### SOURCE MATERIAL
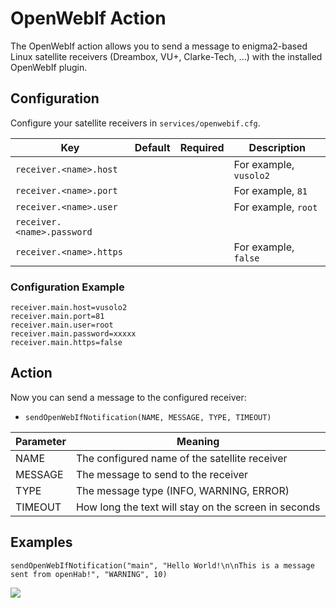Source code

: # OpenWebIf Action

The OpenWebIf action allows you to send a message to enigma2-based Linux satellite receivers (Dreambox, VU+, Clarke-Tech, ...) with the installed OpenWebIf plugin.

## Configuration

Configure your satellite receivers in `services/openwebif.cfg`.

| Key | Default | Required | Description |
|-----|---------|----------|-------------|
| `receiver.<name>.host` | | | For example, `vusolo2` |
| `receiver.<name>.port` | | | For example, `81` |
| `receiver.<name>.user` | | | For example, `root` |
| `receiver.<name>.password` | | | |
| `receiver.<name>.https` | | | For example, `false` |


### Configuration Example

```
receiver.main.host=vusolo2
receiver.main.port=81
receiver.main.user=root
receiver.main.password=xxxxx
receiver.main.https=false
```

## Action

Now you can send a message to the configured receiver:

* `sendOpenWebIfNotification(NAME, MESSAGE, TYPE, TIMEOUT)`  


| Parameter | Meaning |
|-----------|---------|
| NAME | The configured name of the satellite receiver |
| MESSAGE | The message to send to the receiver |
| TYPE | The message type (INFO, WARNING, ERROR)  |
| TIMEOUT | How long the text will stay on the screen in seconds |

## Examples

```
sendOpenWebIfNotification("main", "Hello World!\n\nThis is a message sent from openHab!", "WARNING", 10)
```

![](https://farm4.staticflickr.com/3882/15284270826_8cf0e637d8_z.jpg)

### TASK REQUIREMENTS
Word for word, restate all of the entries above and leave each picture out.

### WRITTEN RESPONSE
Source code

: # OpenWebIf Action

The OpenWebIf action allows you to send a message to enigma2-based Linux satellite receivers (Dreambox, VU+, Clarke-Tech, ...) with the installed OpenWebIf plugin.

## Configuration

Configure your satellite receivers in `services/openwebif.cfg`.

| Key | Default | Required | Description |
|-----|---------|----------|-------------|
| `receiver.<name>.host` | | | For example, `vusolo2` |
| `receiver.<name>.port` | | | For example, `81` |
| `receiver.<name>.user` | | | For example, `root` |
| `receiver.<name>.password` | | | |
| `receiver.<name>.https` | | | For example, `false` |


### Configuration Example

```
receiver.main.host=vusolo2
receiver.main.port=81
receiver.main.user=root
receiver.main.password=xxxxx
receiver.main.https=false
```

## Action

Now you can send a message to the configured receiver:

* `sendOpenWebIfNotification(NAME, MESSAGE, TYPE, TIMEOUT)`  


| Parameter | Meaning |
|-----------|---------|
| NAME | The configured name of the satellite receiver |
| MESSAGE | The message to send to the receiver |
| TYPE | The message type (INFO, WARNING, ERROR)  |
| TIMEOUT | How long the text will stay on the screen in seconds |

## Examples

```
sendOpenWebIfNotification("main", "Hello World!\n\nThis is a message sent from openHab!", "WARNING", 10)
```

![](https://farm4.staticflickr.com/3882/15284270826_8cf0e637d8_z.jpg)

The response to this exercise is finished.